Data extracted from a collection
•••

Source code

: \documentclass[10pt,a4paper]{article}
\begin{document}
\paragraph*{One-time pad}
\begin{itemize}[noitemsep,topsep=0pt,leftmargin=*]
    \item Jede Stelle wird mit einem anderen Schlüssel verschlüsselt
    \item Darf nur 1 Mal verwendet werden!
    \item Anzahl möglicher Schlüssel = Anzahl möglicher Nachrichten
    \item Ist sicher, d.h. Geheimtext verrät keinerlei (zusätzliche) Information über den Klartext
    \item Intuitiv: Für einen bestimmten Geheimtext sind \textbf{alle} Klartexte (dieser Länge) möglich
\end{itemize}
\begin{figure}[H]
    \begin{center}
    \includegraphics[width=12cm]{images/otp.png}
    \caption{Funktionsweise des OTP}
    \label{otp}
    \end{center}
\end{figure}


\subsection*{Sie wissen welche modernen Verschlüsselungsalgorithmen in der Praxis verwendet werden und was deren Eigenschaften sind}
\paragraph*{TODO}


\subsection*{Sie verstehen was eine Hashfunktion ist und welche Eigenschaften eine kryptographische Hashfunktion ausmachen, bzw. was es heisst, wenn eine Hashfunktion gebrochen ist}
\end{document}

•••

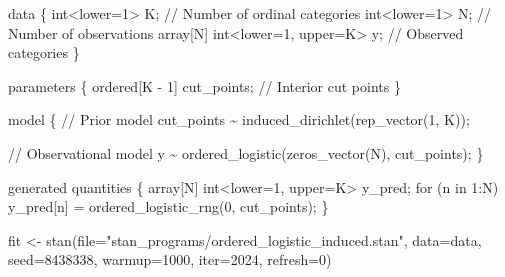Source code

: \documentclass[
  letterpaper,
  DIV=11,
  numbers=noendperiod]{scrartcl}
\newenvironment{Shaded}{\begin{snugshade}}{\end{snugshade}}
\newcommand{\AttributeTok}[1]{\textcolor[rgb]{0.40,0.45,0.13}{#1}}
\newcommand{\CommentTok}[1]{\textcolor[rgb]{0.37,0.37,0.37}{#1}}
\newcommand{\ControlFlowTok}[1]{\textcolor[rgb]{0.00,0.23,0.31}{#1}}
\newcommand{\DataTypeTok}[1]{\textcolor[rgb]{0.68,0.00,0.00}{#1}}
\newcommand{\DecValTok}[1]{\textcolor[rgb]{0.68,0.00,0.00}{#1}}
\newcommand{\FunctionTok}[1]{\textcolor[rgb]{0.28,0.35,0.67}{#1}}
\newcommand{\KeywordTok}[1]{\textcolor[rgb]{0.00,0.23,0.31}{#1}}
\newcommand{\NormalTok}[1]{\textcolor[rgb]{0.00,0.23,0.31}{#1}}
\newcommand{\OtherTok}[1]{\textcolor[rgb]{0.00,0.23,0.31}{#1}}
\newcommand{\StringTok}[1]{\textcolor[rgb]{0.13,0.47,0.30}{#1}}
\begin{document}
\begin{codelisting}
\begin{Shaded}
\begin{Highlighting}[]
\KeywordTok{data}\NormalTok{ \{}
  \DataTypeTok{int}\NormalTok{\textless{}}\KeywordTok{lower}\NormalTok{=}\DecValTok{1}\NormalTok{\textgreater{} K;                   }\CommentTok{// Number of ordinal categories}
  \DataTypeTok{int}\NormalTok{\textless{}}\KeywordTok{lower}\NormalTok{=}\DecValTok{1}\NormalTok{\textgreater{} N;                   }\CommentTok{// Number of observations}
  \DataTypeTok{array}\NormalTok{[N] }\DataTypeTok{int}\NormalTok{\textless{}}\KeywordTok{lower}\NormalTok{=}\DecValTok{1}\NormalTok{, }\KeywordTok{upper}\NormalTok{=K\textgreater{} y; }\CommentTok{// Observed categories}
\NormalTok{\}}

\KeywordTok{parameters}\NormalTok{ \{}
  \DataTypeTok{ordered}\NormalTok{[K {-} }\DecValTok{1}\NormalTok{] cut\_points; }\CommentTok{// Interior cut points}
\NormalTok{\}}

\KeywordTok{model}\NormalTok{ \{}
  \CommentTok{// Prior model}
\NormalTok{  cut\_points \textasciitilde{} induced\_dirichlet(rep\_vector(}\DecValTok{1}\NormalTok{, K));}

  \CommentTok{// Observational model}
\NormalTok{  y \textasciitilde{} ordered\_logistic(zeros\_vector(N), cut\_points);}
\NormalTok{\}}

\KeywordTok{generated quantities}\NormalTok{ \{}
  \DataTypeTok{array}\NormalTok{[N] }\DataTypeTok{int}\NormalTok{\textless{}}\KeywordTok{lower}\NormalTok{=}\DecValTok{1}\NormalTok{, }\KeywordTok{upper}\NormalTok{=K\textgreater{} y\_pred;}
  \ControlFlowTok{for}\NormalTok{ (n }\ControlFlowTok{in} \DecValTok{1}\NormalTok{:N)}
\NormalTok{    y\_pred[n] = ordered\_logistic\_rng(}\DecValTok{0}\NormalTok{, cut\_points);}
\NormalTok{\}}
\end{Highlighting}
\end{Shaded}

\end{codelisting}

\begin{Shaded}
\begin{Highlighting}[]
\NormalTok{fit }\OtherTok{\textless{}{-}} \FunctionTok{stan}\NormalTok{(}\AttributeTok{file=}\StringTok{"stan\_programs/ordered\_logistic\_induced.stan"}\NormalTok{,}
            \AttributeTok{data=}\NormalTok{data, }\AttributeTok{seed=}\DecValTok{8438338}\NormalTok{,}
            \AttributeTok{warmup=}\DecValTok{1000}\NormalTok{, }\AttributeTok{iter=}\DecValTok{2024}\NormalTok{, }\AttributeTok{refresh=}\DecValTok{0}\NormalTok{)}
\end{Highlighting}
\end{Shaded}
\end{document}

•••

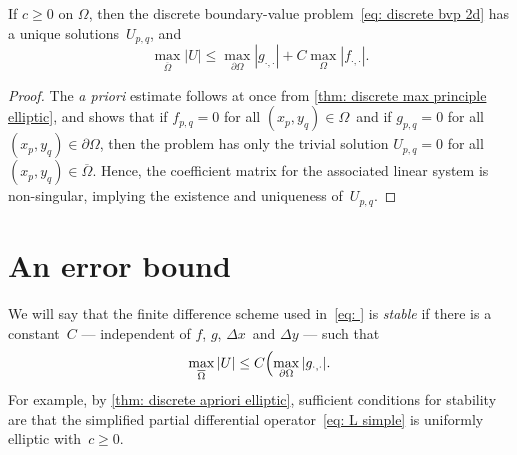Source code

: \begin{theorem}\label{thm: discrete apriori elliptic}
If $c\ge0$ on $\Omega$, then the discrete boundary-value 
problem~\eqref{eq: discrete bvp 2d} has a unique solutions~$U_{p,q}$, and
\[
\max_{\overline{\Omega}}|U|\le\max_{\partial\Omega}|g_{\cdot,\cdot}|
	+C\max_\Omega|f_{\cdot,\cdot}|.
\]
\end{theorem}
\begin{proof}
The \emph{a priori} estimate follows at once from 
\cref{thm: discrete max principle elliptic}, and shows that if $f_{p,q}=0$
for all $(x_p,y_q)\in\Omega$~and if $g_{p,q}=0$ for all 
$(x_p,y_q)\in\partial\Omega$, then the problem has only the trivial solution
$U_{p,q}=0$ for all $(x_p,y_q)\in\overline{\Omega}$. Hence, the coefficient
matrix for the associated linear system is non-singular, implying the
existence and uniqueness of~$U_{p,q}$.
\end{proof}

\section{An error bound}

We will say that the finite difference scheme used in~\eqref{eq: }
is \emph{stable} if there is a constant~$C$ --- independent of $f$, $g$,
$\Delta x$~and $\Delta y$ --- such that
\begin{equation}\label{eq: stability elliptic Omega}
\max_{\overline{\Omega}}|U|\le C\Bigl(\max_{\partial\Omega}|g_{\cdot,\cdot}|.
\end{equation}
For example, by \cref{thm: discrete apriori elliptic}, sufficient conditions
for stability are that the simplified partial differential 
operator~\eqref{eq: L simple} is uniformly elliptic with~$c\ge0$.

•••

_What to produce_
Which lines of the data hold the string "eqref"? Return each of them.

_Response_
problem~\eqref{eq: discrete bvp 2d} has a unique solutions~$U_{p,q}$, and
We will say that the finite difference scheme used in~\eqref{eq: }
operator~\eqref{eq: L simple} is uniformly elliptic with~$c\ge0$.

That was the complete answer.